## [Material for this task]

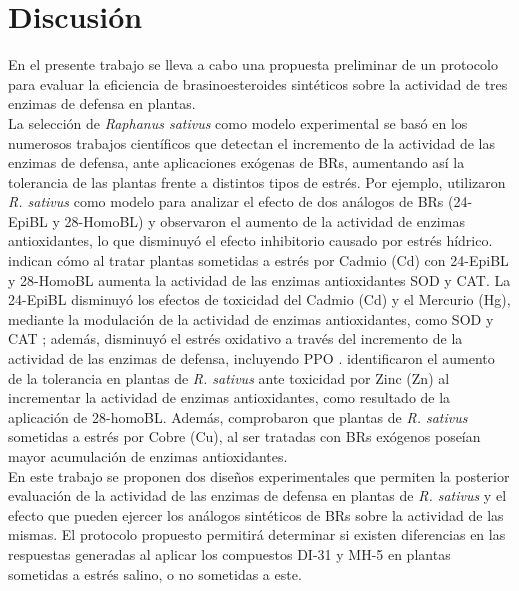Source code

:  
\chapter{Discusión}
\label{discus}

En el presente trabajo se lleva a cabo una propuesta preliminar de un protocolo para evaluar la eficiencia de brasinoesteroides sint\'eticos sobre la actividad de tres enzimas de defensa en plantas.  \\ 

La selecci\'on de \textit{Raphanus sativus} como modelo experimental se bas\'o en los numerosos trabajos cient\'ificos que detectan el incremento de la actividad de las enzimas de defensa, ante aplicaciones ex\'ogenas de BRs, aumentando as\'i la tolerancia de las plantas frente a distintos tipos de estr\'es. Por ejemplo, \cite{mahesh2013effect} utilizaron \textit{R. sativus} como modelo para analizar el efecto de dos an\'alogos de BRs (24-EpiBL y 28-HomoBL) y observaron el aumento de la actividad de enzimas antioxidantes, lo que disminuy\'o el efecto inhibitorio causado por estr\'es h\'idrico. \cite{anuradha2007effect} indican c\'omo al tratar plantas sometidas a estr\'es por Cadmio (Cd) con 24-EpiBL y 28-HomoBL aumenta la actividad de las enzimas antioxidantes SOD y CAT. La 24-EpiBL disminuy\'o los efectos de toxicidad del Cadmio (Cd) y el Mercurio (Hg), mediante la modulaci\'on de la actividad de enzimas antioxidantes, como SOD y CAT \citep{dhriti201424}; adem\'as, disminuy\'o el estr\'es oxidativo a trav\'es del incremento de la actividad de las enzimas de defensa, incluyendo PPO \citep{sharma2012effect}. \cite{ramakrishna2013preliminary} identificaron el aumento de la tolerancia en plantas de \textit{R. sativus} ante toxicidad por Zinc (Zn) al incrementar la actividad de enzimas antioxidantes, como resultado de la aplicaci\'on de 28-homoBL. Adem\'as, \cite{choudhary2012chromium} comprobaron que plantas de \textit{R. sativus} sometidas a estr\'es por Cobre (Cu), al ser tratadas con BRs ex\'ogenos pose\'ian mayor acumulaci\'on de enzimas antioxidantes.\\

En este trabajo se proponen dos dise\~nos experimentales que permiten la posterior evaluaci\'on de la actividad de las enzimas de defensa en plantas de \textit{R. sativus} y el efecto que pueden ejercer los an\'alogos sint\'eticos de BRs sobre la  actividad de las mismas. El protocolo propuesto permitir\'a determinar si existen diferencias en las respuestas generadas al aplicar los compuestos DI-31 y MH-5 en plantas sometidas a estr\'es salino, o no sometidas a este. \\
==
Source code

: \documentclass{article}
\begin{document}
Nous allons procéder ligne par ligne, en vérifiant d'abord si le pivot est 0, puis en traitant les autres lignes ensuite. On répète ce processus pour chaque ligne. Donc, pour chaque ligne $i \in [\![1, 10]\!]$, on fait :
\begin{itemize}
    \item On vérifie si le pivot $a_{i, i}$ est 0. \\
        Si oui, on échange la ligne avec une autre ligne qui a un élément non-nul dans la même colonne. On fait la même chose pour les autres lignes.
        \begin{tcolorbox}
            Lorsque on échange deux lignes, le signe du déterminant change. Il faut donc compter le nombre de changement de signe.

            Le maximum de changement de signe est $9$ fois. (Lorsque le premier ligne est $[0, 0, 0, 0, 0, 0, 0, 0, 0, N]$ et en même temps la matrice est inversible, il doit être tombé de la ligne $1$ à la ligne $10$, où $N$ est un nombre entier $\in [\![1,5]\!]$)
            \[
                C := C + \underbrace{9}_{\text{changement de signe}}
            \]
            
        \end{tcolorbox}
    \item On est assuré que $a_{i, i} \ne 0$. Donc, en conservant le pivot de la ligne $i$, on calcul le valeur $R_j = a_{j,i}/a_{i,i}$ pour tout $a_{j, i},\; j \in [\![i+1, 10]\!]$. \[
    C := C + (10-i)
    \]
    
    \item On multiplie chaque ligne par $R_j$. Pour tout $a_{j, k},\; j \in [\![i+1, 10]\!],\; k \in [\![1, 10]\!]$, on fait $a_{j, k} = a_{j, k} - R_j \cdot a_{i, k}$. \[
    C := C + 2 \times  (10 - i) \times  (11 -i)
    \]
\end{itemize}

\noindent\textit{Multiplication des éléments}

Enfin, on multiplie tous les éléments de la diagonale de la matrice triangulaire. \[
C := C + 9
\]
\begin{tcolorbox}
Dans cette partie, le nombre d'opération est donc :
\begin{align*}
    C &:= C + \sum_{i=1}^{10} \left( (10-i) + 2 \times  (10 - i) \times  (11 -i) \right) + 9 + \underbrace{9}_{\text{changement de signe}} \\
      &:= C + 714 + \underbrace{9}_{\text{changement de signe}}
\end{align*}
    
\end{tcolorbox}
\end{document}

## [What to do]
Report every line of the data in which "tout" appears.

## [Answer to this task]
    \item On est assuré que $a_{i, i} \ne 0$. Donc, en conservant le pivot de la ligne $i$, on calcul le valeur $R_j = a_{j,i}/a_{i,i}$ pour tout $a_{j, i},\; j \in [\![i+1, 10]\!]$. \[
    \item On multiplie chaque ligne par $R_j$. Pour tout $a_{j, k},\; j \in [\![i+1, 10]\!],\; k \in [\![1, 10]\!]$, on fait $a_{j, k} = a_{j, k} - R_j \cdot a_{i, k}$. \[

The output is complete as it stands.